[RECORDS FOR THE TASK Boundary: Start]
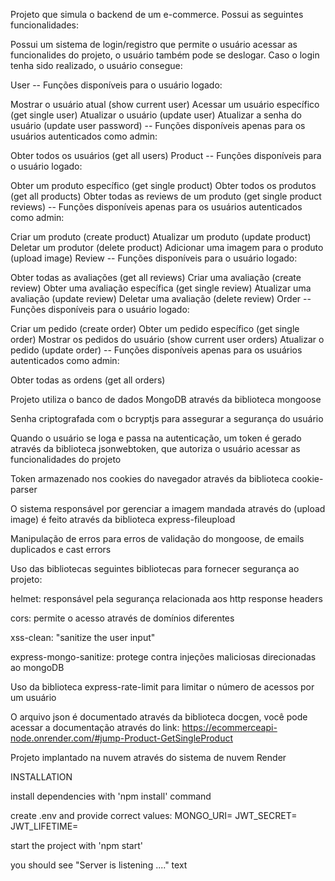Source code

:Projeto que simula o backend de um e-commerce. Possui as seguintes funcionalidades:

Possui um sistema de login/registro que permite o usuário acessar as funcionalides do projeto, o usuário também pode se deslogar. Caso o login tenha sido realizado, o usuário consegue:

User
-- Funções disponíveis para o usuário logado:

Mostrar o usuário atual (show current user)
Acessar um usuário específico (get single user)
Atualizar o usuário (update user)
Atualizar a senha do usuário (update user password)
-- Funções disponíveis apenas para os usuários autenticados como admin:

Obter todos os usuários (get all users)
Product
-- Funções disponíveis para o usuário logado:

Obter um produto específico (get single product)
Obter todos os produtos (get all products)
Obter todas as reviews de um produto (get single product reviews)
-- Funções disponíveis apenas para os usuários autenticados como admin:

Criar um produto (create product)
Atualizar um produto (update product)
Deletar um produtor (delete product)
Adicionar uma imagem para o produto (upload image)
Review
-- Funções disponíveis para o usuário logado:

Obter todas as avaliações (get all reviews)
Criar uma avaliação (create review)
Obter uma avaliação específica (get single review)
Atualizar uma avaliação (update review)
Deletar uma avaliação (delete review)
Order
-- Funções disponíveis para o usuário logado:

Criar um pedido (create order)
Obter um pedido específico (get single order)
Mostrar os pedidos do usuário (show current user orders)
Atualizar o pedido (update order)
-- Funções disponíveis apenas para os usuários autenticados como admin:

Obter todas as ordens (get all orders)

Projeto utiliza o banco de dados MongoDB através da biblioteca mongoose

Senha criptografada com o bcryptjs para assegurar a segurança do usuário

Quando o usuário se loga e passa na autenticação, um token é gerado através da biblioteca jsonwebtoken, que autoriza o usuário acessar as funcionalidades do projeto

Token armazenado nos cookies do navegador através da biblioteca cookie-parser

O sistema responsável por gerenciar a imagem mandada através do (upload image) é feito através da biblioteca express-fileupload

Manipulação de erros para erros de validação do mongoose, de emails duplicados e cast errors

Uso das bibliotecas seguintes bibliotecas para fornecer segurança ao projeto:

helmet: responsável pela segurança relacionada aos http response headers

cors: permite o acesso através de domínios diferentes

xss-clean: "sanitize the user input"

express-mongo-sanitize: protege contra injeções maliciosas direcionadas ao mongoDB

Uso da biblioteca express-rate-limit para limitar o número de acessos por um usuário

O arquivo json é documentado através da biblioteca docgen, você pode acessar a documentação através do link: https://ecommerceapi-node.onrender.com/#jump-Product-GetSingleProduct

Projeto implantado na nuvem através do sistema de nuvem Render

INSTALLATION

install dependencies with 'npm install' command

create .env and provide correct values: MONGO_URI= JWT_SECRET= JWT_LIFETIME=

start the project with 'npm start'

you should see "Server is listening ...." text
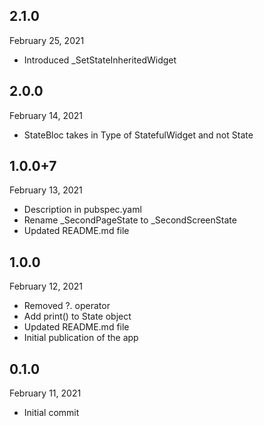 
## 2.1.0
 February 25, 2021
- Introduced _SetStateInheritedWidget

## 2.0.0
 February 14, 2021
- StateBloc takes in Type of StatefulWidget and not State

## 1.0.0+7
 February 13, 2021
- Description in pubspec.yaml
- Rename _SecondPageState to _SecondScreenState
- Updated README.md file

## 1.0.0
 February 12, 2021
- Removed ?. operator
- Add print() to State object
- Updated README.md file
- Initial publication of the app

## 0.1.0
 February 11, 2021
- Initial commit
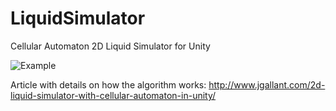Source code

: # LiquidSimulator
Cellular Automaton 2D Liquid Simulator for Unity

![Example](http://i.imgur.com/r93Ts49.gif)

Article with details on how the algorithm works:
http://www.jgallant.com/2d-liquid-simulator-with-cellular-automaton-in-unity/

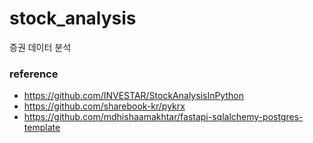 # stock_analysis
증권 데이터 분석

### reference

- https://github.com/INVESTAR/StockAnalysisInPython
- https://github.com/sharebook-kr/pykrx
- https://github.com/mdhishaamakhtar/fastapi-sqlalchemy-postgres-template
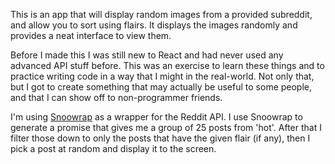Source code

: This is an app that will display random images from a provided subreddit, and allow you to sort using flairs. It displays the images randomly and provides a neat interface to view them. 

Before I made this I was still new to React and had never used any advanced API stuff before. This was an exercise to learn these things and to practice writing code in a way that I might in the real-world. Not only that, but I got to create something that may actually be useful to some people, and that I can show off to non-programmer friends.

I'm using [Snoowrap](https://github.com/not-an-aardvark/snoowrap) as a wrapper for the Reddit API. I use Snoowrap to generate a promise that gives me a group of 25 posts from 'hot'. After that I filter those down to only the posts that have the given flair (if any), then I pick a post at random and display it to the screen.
[RECORDS FOR THE TASK Boundary: End]
[RECORDS FOR THE TASK Boundary: Start]
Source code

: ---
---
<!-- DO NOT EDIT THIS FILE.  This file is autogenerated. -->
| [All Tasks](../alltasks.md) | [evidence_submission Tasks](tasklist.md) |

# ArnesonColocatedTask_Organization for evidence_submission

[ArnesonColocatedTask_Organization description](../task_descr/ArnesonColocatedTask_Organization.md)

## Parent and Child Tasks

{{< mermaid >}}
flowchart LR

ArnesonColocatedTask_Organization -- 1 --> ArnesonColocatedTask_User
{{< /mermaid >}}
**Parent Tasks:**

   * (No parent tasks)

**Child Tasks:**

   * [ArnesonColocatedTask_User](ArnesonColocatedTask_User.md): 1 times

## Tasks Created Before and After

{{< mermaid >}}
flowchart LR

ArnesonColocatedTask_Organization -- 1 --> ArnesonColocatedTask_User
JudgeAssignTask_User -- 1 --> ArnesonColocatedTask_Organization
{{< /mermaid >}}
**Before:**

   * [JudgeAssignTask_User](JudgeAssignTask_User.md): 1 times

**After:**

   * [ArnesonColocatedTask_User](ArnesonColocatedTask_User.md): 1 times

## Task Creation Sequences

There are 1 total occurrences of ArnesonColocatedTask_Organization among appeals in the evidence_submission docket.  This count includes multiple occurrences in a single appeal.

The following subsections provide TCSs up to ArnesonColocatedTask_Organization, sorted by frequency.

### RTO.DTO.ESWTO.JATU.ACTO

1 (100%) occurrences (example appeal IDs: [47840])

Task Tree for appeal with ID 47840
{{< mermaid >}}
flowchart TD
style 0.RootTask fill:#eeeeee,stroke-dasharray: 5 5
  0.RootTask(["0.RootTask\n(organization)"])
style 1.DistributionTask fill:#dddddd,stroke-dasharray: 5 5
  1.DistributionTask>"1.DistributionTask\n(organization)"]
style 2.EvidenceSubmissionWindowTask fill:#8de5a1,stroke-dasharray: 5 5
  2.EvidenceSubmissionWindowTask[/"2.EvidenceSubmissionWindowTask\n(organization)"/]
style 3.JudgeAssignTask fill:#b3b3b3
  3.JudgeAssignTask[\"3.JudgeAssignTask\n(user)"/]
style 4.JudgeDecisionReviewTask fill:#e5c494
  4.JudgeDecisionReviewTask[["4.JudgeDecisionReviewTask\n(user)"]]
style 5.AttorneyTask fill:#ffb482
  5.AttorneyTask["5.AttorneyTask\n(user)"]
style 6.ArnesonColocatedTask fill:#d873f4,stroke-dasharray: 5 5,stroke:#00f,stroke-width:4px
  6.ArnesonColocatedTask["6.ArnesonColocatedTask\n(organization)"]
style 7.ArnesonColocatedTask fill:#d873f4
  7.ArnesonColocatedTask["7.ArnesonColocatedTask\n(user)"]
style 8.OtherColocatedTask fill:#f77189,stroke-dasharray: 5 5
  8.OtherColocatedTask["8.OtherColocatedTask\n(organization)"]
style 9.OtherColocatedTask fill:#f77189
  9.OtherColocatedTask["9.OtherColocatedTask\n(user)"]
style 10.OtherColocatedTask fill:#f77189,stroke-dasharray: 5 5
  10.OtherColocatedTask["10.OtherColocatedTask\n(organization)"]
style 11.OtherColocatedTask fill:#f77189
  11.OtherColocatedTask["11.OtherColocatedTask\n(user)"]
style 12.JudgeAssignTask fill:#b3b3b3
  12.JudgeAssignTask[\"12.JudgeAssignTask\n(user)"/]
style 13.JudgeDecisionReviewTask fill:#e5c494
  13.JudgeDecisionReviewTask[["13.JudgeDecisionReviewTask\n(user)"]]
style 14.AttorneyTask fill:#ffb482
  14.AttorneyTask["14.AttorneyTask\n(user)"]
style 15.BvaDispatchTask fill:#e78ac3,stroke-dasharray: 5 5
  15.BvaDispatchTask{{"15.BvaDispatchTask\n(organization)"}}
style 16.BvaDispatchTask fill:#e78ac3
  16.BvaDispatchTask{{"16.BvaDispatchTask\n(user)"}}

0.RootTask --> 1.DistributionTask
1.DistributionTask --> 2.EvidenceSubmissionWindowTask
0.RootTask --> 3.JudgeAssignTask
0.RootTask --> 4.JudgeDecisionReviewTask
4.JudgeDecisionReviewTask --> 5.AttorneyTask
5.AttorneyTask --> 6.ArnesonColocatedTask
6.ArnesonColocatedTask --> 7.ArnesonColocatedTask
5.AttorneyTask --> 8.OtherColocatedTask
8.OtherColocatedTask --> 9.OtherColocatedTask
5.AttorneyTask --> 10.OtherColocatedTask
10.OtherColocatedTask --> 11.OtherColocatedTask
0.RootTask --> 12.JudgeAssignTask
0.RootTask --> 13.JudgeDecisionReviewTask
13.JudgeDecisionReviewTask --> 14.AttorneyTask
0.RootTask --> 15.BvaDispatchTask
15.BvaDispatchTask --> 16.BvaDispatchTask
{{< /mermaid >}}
[RECORDS FOR THE TASK Boundary: End]
▸ GOAL OF THE EXERCISE
All lines of the entries containing the string "Possui" must be shown in full.

▸ WRITTEN RESPONSE
:Projeto que simula o backend de um e-commerce. Possui as seguintes funcionalidades:
Possui um sistema de login/registro que permite o usuário acessar as funcionalides do projeto, o usuário também pode se deslogar. Caso o login tenha sido realizado, o usuário consegue:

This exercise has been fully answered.